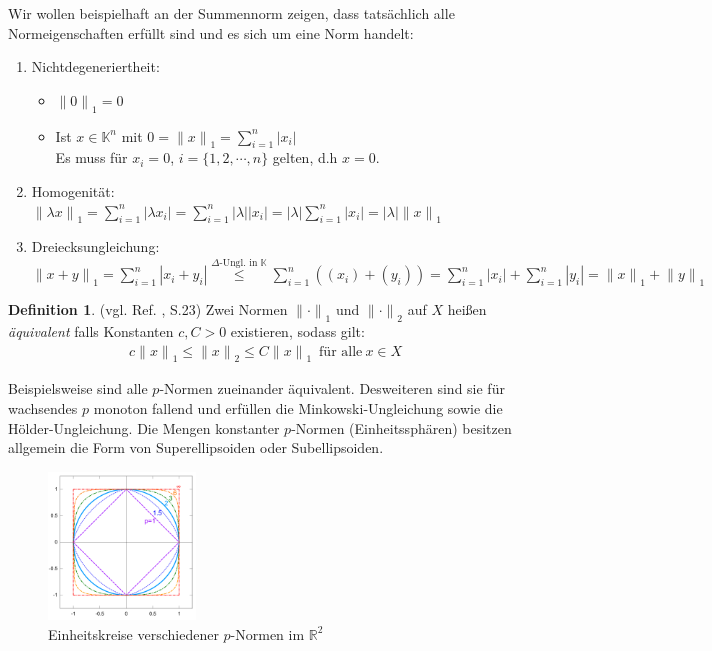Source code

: \documentclass[10pt,a4paper]{article}
\theoremstyle{plain}
\theoremstyle{definition}
\newtheorem{definition}[satz]{Definition}
\newenvironment{dfi}{\begin{shaded}\begin{definition}}{\end{definition}\end{shaded}}
\theoremstyle{nonumberplain}
\newcommand{\R}{\mathbb{R}}
\newcommand{\K}{\mathbb{K}}
\begin{document}
\noindent Wir wollen beispielhaft an der Summennorm zeigen, dass tatsächlich alle Normeigenschaften erfüllt sind und es sich um eine Norm handelt:
\begin{enumerate}[label=(\roman*)]
\item Nichtdegeneriertheit:
\begin{itemize}
\item ${\|0\|}_1 = 0$
\item Ist $x  \in \K^n$ mit $0 = {\|x\|}_1 = \sum\limits_{i=1}^n{|x_i|}$\\ Es muss für $x_i = 0$, $i = \{1, 2, \cdots, n\}$ gelten, d.h $x = 0$.
\end{itemize}
\item Homogenität: ${\|\lambda x\|}_1 = \sum\limits_{i=1}^n{|\lambda x_i|} =  \sum\limits_{i=1}^n{|\lambda| |x_i|} = |\lambda| \sum\limits_{i=1}^n{|x_i|} = |\lambda| {\|x\|}_1$
\item Dreiecksungleichung:\\
 ${\|x + y\|}_1 = \sum\limits_{i=1}^n{|x_i + y_i|} \overset{\Delta\text{-Ungl. in }\K}\leq \sum\limits_{i=1}^n{((x_i) + (y_i))} = \sum\limits_{i=1}^n{|x_i|} + \sum\limits_{i=1}^n{|y_i|} = {\|x\|}_1 + {\|y\|}_1$
\end{enumerate}
\begin{dfi}
(vgl. Ref. \cite{Clason}, S.23) Zwei Normen ${\|\cdot\|}_1$ und ${\|\cdot\|}_2$ auf $X$ heißen \textit{äquivalent} falls Konstanten $c, C > 0$ existieren, sodass gilt:
\begin{align*}
\label{ung}
& c{\|x\|}_1 \leq {\|x\|}_2 \leq C{\|x\|}_1 \enspace \text{für alle} \: x \in X
\end{align*}
\end{dfi}
Beispielsweise sind alle $p$-Normen zueinander äquivalent. Desweiteren sind sie für wachsendes $p$ monoton fallend und erfüllen die Minkowski-Ungleichung sowie die Hölder-Ungleichung. Die Mengen konstanter $p$-Normen (Einheitssphären) besitzen allgemein die Form von Superellipsoiden oder Subellipsoiden.
\begin{figure}[h]
\centering
\includegraphics[width=0.35\textwidth]{pictures/einheitsphaeren.png}
\caption{Einheitskreise verschiedener $p$-Normen im $\R^2$ \cite{Einheitsphären}}
\end{figure}
\end{document}

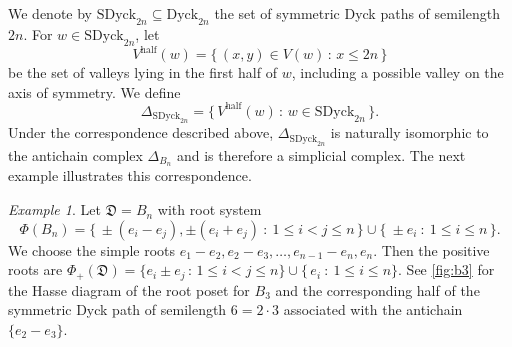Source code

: \documentclass[11pt]{amsart}
\def\Dyck{\mathrm{Dyck}}
\def\half{\mathrm{half}}
\def\SDyck{\mathrm{SDyck}}
\def\fD{\mathfrak{D}}
\theoremstyle{plain}
\numberwithin{lemma}{\DefaultNumberTheoremWithin}
\numberwithin{theorem}{\DefaultNumberTheoremWithin}
\numberwithin{corollary}{\DefaultNumberTheoremWithin}
\numberwithin{proposition}{\DefaultNumberTheoremWithin}
\numberwithin{conjecture}{\DefaultNumberTheoremWithin}
\theoremstyle{definition}
\numberwithin{definition}{\DefaultNumberTheoremWithin}
\numberwithin{question}{\DefaultNumberTheoremWithin}
\numberwithin{problem}{\DefaultNumberTheoremWithin}
\theoremstyle{remark}
\numberwithin{remark}{\DefaultNumberTheoremWithin}
\newtheorem{example}{Example}
\numberwithin{example}{\DefaultNumberTheoremWithin}
\numberwithin{claim}{\DefaultNumberTheoremWithin}
\begin{document}
We denote by
$\SDyck_{2n}\subseteq\Dyck_{2n}$
the set of symmetric Dyck paths of semilength $2n$. For
$w\in\SDyck_{2n}$, let
\[
V^{\half}(w)
=
\bigl\{\,(x,y)\in V(w)\,:\,x\leq 2n\,\bigr\}
\]
be the set of valleys lying in the first half of $w$, including
a possible valley on the axis of symmetry. We define
\[
\Delta_{\SDyck_{2n}}
=
\bigl\{\,
V^{\half}(w)
\,:\,
w\in\SDyck_{2n}
\,\bigr\}.
\]
Under the correspondence described above,
$\Delta_{\SDyck_{2n}}$ is naturally isomorphic to the antichain
complex $\Delta_{B_n}$ and is therefore a simplicial complex. The next
example illustrates this correspondence.

\begin{example} \label{ex:bn}
   Let $\fD = B_n$ with root system 
   $$\Phi(B_n) = \big\{\, \pm (e_i-e_j), \pm(e_i+e_j)~:~ 1 \leq i < j \leq n
   \,\big\}
   \cup \big\{~\pm e_i ~:~1 \leq i \leq n\,\big\}.$$
   We choose the 
   simple roots $e_1 - e_2, e_2 - e_3,
   \ldots, e_{n-1} - e_n, e_n$.
   Then the positive roots
   are $\Phi_+(\fD) = \{ e_i \pm e_j \,:\,
   1 \leq i < j \leq n\} \cup \{ \,e_i~:~1 \leq i \leq n\}$.
   See \ref{fig:b3} for the
   Hasse diagram of the root poset for $B_3$ and
   the corresponding half of the symmetric Dyck path of semilength $6 = 2\cdot 3$ 
   associated with the antichain $\{e_2-e_3\}$.
   
\begin{figure}
\end{figure}
\end{example}
\end{document}
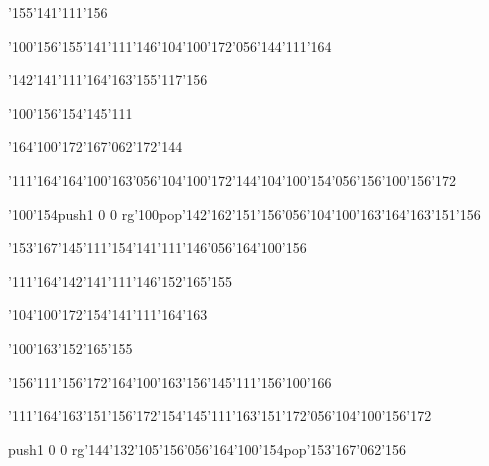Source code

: \null\vfill\ipa\centerline{\enskip\enskip\enskip\enskip\enskip\enskip\enskip\enskip\enskip\enskip\enskip\char'155\char'141\char'111\char'156\enskip\enskip\enskip\enskip}\medskip\centerline{\enskip\char'100\char'156\enskip\char'155\char'141\char'111\char'146\enskip\char'104\char'100\char'172\char'056\char'144\char'111\char'164}\medskip\centerline{\enskip\enskip\enskip\enskip\enskip\enskip\char'142\char'141\char'111\char'164\char'163\enskip\enskip\enskip\enskip\char'155\char'117\char'156}\medskip\centerline{\enskip\char'100\char'156\enskip\char'154\char'145\char'111\enskip\enskip\enskip\enskip\enskip\enskip\enskip}\medskip\centerline{\enskip\char'164\char'100\char'172\enskip\char'167\char'062\char'172\char'144\enskip\enskip\enskip\enskip\enskip\enskip\enskip\enskip\enskip\enskip\enskip\enskip\enskip\enskip\enskip}\medskip\centerline{\enskip\char'111\char'164\enskip\char'164\char'100\char'163\char'056\char'104\char'100\char'172\char'144\enskip\enskip\enskip\enskip\enskip\char'104\char'100\char'154\char'056\char'156\char'100\char'156\char'172}\medskip\centerline{\enskip\enskip\enskip\enskip\enskip\char'100\char'154\enskip\enskip\enskip\enskip\pdfcolorstack\match push{1 0 0 rg}\char'100\pdfcolorstack\match pop{}\enskip\char'142\char'162\char'151\char'156\char'056\char'104\char'100\char'163\enskip\char'164\char'163\char'151\char'156}\medskip\vfill\footline{\hfil\tt\folio\hfil}\eject
\null\vfill\ipa\centerline{\enskip\enskip\enskip\enskip\char'153\char'167\char'145\char'111\enskip\enskip\enskip\enskip\char'154\char'141\char'111\char'146\char'056\char'164\char'100\char'156}\medskip\centerline{\enskip\char'111\char'164\enskip\char'142\char'141\char'111\char'146\enskip\char'152\char'165\char'155\enskip\enskip\enskip\enskip}\medskip\centerline{\enskip\enskip\char'104\char'100\char'172\enskip\enskip\char'154\char'141\char'111\char'164\char'163\enskip\enskip\enskip\enskip\enskip\enskip\enskip}\medskip\centerline{\enskip\char'100\char'163\enskip\enskip\enskip\enskip\enskip\enskip\enskip\enskip\char'152\char'165\char'155}\medskip\centerline{\enskip\enskip\enskip\enskip\enskip\char'156\char'111\char'156\char'172\enskip\enskip\char'164\char'100\char'163\enskip\char'156\char'145\char'111\enskip\enskip\enskip\char'156\char'100\char'166}\medskip\centerline{\enskip\char'111\char'164\enskip\enskip\enskip\enskip\char'163\char'151\char'156\char'172\enskip\char'154\char'145\char'111\enskip\char'163\char'151\char'172\char'056\char'104\char'100\char'156\char'172}\medskip\centerline{\enskip\enskip\enskip\enskip\enskip\enskip\enskip\enskip\enskip\enskip\enskip\enskip\enskip\pdfcolorstack\match push{1 0 0 rg}\char'144\char'132\char'105\char'156\char'056\char'164\char'100\char'154\pdfcolorstack\match pop{}\enskip\char'153\char'167\char'062\char'156}\medskip\vfill\footline{\hfil\tt\folio\hfil}\eject\bye
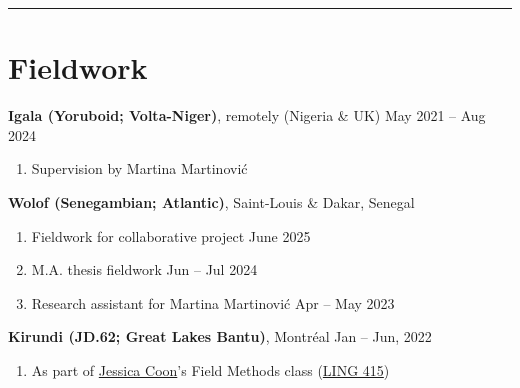 \documentclass[margin,line]{resume}
\begin{document}
\begin{resume}
\begin{comment}
	\textbf{Freelance Programmer}, Montr\'{e}al \hfill 2019 -- 2020
	\begin{enumerate}[-, leftmargin=1em, topsep=2pt]
		\item[] Web Development and Python tutoring
	\end{enumerate}

	\textbf{Junior Developer}, \href{https://gls-canada.com/en/dicom/corp/home}{GLS (\textit{fka} Dicom)}, Montr\'{e}al \hfill Jan -- May 2019
	\begin{enumerate}[-, leftmargin=1em, topsep=2pt]
		\item[] Worked on \href{https://gls-canada.com/en/dicom/about-us/news/dicom-launches-smart4-shipping}{smart4 shipping platform} back-end
	\end{enumerate}
	\end{comment}

	\vspace{-0.9em}\rule{\textwidth}{0.4pt}





		\vspace{-0.5em}

		\section{\mysidestyle Fieldwork}

		\textbf{Igala (Yoruboid; Volta-Niger)}, remotely (Nigeria \& UK) \hfill May 2021 -- Aug 2024
		\begin{enumerate}[-, leftmargin=1em, topsep=2pt]
			\item[] Supervision by Martina Martinović
		\end{enumerate}
	
	
		\textbf{Wolof (Senegambian; Atlantic)}, Saint-Louis \& Dakar, Senegal %
		\begin{enumerate}[-, leftmargin=1em, topsep=2pt]
			\item[] Fieldwork for collaborative project \hfill June 2025
			\item[] M.A. thesis fieldwork \hfill Jun -- Jul 2024
			\item[] Research assistant for Martina Martinović \hfill Apr -- May 2023
		\end{enumerate}
	
		\textbf{Kirundi (JD.62; Great Lakes Bantu)}, Montr\'{e}al \hfill Jan -- Jun, 2022
		\begin{enumerate}[-, leftmargin=1em, topsep=2pt]
			\item[] As part of \href{https://jessica.lingspace.org/}{Jessica Coon}'s Field Methods class (\href{https://www.mcgill.ca/study/2021-2022/courses/ling-415}{LING 415})
		\end{enumerate}
	

\end{resume}
\end{document}
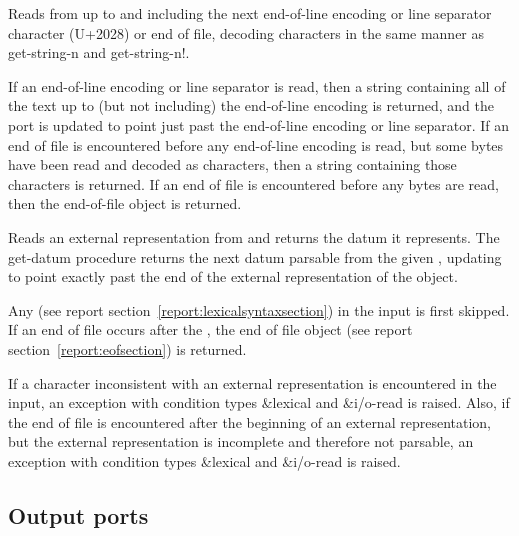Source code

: \begin{entry}{%
}
   
Reads from  up to and including the next
end-of-line encoding or line separator character (U+2028) or 
end of file, decoding characters in the same manner as {\cf
  get-string-n} and {\cf get-string-n!}.
   
If an end-of-line encoding or line separator is read, then a string
containing all of the text up to (but not including) the end-of-line
encoding is returned, and the port is updated to point just past the
end-of-line encoding or line separator. If an end of file is
encountered before any end-of-line encoding is read, but some bytes
have been read and decoded as characters, then a string containing
those characters is returned. If an end of file is encountered before
any bytes are read, then the end-of-file object is
returned.
\end{entry}

\begin{entry}{%
}
 
Reads an external representation from  and returns the
datum it represents.  The {\cf get-datum} procedure returns the next
datum parsable from the given , updating
 to point exactly past the end of the external
representation of the object.

Any  (see report section~\ref{report:lexicalsyntaxsection}) in
the input is first skipped.  If an end of file occurs after the
, the end of file object (see
report section~\ref{report:eofsection}) is returned.

If a character inconsistent with an external representation is
encountered in the input, an exception with condition types
{\cf\&lexical} and {\cf\&i/o-read} is raised.  Also, if the end of file is encountered
after the beginning of an external representation, but the external
representation is incomplete and therefore not parsable, an exception
with condition types {\cf\&lexical} and {\cf\&i/o-read} is raised.
\end{entry}

\subsection{Output ports}

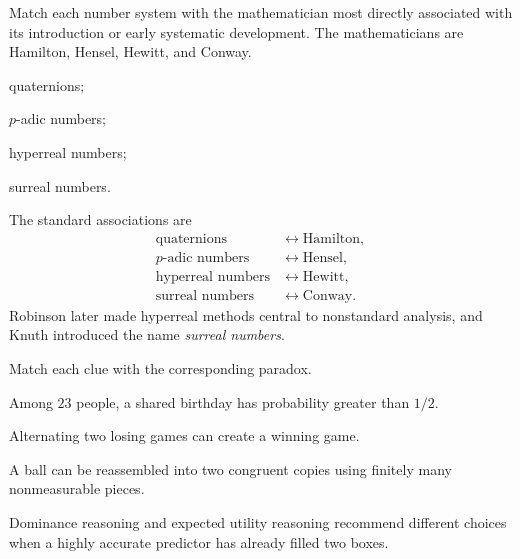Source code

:     \begin{expectedproblem}
        Match each number system with the mathematician most directly
        associated with its introduction or early systematic development. The
        mathematicians are Hamilton, Hensel, Hewitt, and Conway.
        \begin{problemchoices}
            \item quaternions;
            \item $p$-adic numbers;
            \item hyperreal numbers;
            \item surreal numbers.
        \end{problemchoices}
    \end{expectedproblem}

    \begin{solution}
        The standard associations are
        \[
            \boxed{
                \begin{aligned}
                    \text{quaternions}
                    &\longleftrightarrow \text{Hamilton},\\
                    p\text{-adic numbers}
                    &\longleftrightarrow \text{Hensel},\\
                    \text{hyperreal numbers}
                    &\longleftrightarrow \text{Hewitt},\\
                    \text{surreal numbers}
                    &\longleftrightarrow \text{Conway}.
                \end{aligned}
            }
        \]
        Robinson later made hyperreal methods central to nonstandard analysis,
        and Knuth introduced the name \emph{surreal numbers}.
    \end{solution}

    \begin{expectedproblem}
        Match each clue with the corresponding paradox.
        \begin{problemsubparts}
            \item Among $23$ people, a shared birthday has probability greater
                  than $1/2$.
            \item Alternating two losing games can create a winning game.
            \item A ball can be reassembled into two congruent copies using
                  finitely many nonmeasurable pieces.
            \item Dominance reasoning and expected utility reasoning recommend
                  different choices when a highly accurate predictor has already
                  filled two boxes.
        \end{problemsubparts}
    \end{expectedproblem}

********************

### WHAT THE TASK REQUIRES
Every line from the one that contains "and Knuth introduced" down to and including the last line of the records above must be set down exactly, with nothing else.

### TASK RESPONSE
        and Knuth introduced the name \emph{surreal numbers}.
    \end{solution}

    \begin{expectedproblem}
        Match each clue with the corresponding paradox.
        \begin{problemsubparts}
            \item Among $23$ people, a shared birthday has probability greater
                  than $1/2$.
            \item Alternating two losing games can create a winning game.
            \item A ball can be reassembled into two congruent copies using
                  finitely many nonmeasurable pieces.
            \item Dominance reasoning and expected utility reasoning recommend
                  different choices when a highly accurate predictor has already
                  filled two boxes.
        \end{problemsubparts}
    \end{expectedproblem}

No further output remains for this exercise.